Aim of the exercise
Would you set down each line of the data below exactly?

[Records drawn from a dataset]
★ ★ ★ ★ ★ ★ ★

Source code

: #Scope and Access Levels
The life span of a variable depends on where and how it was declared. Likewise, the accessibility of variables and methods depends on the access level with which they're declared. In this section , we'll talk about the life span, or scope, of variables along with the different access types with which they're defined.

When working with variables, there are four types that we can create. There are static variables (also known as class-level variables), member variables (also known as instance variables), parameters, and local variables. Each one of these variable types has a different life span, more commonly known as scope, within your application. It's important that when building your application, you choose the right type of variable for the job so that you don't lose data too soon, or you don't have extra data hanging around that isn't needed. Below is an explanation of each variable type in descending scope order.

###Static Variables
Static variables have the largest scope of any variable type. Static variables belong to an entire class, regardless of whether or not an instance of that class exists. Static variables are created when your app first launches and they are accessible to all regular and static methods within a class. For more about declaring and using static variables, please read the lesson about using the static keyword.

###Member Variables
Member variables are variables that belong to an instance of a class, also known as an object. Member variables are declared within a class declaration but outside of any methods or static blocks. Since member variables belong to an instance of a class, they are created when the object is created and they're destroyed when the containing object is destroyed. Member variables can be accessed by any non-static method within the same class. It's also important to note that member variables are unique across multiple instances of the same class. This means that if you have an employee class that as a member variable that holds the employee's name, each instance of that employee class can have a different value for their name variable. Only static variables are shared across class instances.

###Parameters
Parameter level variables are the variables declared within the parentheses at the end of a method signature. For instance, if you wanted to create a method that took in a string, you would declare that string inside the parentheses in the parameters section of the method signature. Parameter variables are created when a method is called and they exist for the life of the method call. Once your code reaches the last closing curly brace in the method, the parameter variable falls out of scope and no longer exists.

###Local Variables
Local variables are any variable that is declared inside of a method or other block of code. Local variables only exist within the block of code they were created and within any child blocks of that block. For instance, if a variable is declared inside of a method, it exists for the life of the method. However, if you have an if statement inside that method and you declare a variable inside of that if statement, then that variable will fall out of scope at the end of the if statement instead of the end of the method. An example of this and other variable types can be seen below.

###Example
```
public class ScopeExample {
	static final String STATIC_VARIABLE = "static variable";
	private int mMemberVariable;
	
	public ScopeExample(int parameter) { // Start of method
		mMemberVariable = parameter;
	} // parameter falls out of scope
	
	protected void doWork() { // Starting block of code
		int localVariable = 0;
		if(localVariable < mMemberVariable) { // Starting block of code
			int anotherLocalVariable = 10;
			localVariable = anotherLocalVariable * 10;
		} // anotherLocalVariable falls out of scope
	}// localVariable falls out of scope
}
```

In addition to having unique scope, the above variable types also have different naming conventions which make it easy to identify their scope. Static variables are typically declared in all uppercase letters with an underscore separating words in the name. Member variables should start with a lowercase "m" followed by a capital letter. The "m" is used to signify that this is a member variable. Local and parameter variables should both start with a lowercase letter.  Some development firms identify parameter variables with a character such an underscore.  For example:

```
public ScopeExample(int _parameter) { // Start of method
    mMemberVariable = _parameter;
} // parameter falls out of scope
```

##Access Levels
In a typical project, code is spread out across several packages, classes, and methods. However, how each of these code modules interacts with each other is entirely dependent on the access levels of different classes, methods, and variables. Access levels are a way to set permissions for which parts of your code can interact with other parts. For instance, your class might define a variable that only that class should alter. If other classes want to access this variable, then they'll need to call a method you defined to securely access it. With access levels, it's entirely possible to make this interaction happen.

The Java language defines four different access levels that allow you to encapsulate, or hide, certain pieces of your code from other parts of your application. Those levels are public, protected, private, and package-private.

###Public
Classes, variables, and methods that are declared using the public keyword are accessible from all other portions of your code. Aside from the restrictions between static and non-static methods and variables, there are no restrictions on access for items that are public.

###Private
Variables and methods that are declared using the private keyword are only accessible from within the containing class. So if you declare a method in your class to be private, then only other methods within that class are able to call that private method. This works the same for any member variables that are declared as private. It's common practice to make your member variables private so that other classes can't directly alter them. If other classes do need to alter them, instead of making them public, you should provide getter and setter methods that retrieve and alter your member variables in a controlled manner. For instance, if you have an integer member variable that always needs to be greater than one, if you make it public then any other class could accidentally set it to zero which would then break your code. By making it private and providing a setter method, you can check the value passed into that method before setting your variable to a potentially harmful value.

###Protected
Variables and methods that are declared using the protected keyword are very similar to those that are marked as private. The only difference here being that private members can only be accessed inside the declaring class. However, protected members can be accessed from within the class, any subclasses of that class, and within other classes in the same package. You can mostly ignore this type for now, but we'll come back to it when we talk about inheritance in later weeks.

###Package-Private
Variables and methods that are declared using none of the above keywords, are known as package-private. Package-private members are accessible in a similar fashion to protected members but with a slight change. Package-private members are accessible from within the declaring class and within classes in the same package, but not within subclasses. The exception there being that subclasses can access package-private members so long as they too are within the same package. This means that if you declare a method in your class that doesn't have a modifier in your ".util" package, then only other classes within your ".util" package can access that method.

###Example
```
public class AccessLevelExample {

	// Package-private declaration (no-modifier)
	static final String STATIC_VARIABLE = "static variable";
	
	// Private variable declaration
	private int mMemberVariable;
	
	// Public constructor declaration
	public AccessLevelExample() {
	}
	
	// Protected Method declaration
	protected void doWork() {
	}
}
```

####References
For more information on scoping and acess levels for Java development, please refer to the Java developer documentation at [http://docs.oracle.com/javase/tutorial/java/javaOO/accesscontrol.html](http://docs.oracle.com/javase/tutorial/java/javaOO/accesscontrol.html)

★ ★ ★ ★ ★ ★ ★

Result of the task
Source code

: #Scope and Access Levels
The life span of a variable depends on where and how it was declared. Likewise, the accessibility of variables and methods depends on the access level with which they're declared. In this section , we'll talk about the life span, or scope, of variables along with the different access types with which they're defined.

When working with variables, there are four types that we can create. There are static variables (also known as class-level variables), member variables (also known as instance variables), parameters, and local variables. Each one of these variable types has a different life span, more commonly known as scope, within your application. It's important that when building your application, you choose the right type of variable for the job so that you don't lose data too soon, or you don't have extra data hanging around that isn't needed. Below is an explanation of each variable type in descending scope order.

###Static Variables
Static variables have the largest scope of any variable type. Static variables belong to an entire class, regardless of whether or not an instance of that class exists. Static variables are created when your app first launches and they are accessible to all regular and static methods within a class. For more about declaring and using static variables, please read the lesson about using the static keyword.

###Member Variables
Member variables are variables that belong to an instance of a class, also known as an object. Member variables are declared within a class declaration but outside of any methods or static blocks. Since member variables belong to an instance of a class, they are created when the object is created and they're destroyed when the containing object is destroyed. Member variables can be accessed by any non-static method within the same class. It's also important to note that member variables are unique across multiple instances of the same class. This means that if you have an employee class that as a member variable that holds the employee's name, each instance of that employee class can have a different value for their name variable. Only static variables are shared across class instances.

###Parameters
Parameter level variables are the variables declared within the parentheses at the end of a method signature. For instance, if you wanted to create a method that took in a string, you would declare that string inside the parentheses in the parameters section of the method signature. Parameter variables are created when a method is called and they exist for the life of the method call. Once your code reaches the last closing curly brace in the method, the parameter variable falls out of scope and no longer exists.

###Local Variables
Local variables are any variable that is declared inside of a method or other block of code. Local variables only exist within the block of code they were created and within any child blocks of that block. For instance, if a variable is declared inside of a method, it exists for the life of the method. However, if you have an if statement inside that method and you declare a variable inside of that if statement, then that variable will fall out of scope at the end of the if statement instead of the end of the method. An example of this and other variable types can be seen below.

###Example
```
public class ScopeExample {
	static final String STATIC_VARIABLE = "static variable";
	private int mMemberVariable;
	
	public ScopeExample(int parameter) { // Start of method
		mMemberVariable = parameter;
	} // parameter falls out of scope
	
	protected void doWork() { // Starting block of code
		int localVariable = 0;
		if(localVariable < mMemberVariable) { // Starting block of code
			int anotherLocalVariable = 10;
			localVariable = anotherLocalVariable * 10;
		} // anotherLocalVariable falls out of scope
	}// localVariable falls out of scope
}
```

In addition to having unique scope, the above variable types also have different naming conventions which make it easy to identify their scope. Static variables are typically declared in all uppercase letters with an underscore separating words in the name. Member variables should start with a lowercase "m" followed by a capital letter. The "m" is used to signify that this is a member variable. Local and parameter variables should both start with a lowercase letter.  Some development firms identify parameter variables with a character such an underscore.  For example:

```
public ScopeExample(int _parameter) { // Start of method
    mMemberVariable = _parameter;
} // parameter falls out of scope
```

##Access Levels
In a typical project, code is spread out across several packages, classes, and methods. However, how each of these code modules interacts with each other is entirely dependent on the access levels of different classes, methods, and variables. Access levels are a way to set permissions for which parts of your code can interact with other parts. For instance, your class might define a variable that only that class should alter. If other classes want to access this variable, then they'll need to call a method you defined to securely access it. With access levels, it's entirely possible to make this interaction happen.

The Java language defines four different access levels that allow you to encapsulate, or hide, certain pieces of your code from other parts of your application. Those levels are public, protected, private, and package-private.

###Public
Classes, variables, and methods that are declared using the public keyword are accessible from all other portions of your code. Aside from the restrictions between static and non-static methods and variables, there are no restrictions on access for items that are public.

###Private
Variables and methods that are declared using the private keyword are only accessible from within the containing class. So if you declare a method in your class to be private, then only other methods within that class are able to call that private method. This works the same for any member variables that are declared as private. It's common practice to make your member variables private so that other classes can't directly alter them. If other classes do need to alter them, instead of making them public, you should provide getter and setter methods that retrieve and alter your member variables in a controlled manner. For instance, if you have an integer member variable that always needs to be greater than one, if you make it public then any other class could accidentally set it to zero which would then break your code. By making it private and providing a setter method, you can check the value passed into that method before setting your variable to a potentially harmful value.

###Protected
Variables and methods that are declared using the protected keyword are very similar to those that are marked as private. The only difference here being that private members can only be accessed inside the declaring class. However, protected members can be accessed from within the class, any subclasses of that class, and within other classes in the same package. You can mostly ignore this type for now, but we'll come back to it when we talk about inheritance in later weeks.

###Package-Private
Variables and methods that are declared using none of the above keywords, are known as package-private. Package-private members are accessible in a similar fashion to protected members but with a slight change. Package-private members are accessible from within the declaring class and within classes in the same package, but not within subclasses. The exception there being that subclasses can access package-private members so long as they too are within the same package. This means that if you declare a method in your class that doesn't have a modifier in your ".util" package, then only other classes within your ".util" package can access that method.

###Example
```
public class AccessLevelExample {

	// Package-private declaration (no-modifier)
	static final String STATIC_VARIABLE = "static variable";
	
	// Private variable declaration
	private int mMemberVariable;
	
	// Public constructor declaration
	public AccessLevelExample() {
	}
	
	// Protected Method declaration
	protected void doWork() {
	}
}
```

####References
For more information on scoping and acess levels for Java development, please refer to the Java developer documentation at [http://docs.oracle.com/javase/tutorial/java/javaOO/accesscontrol.html](http://docs.oracle.com/javase/tutorial/java/javaOO/accesscontrol.html)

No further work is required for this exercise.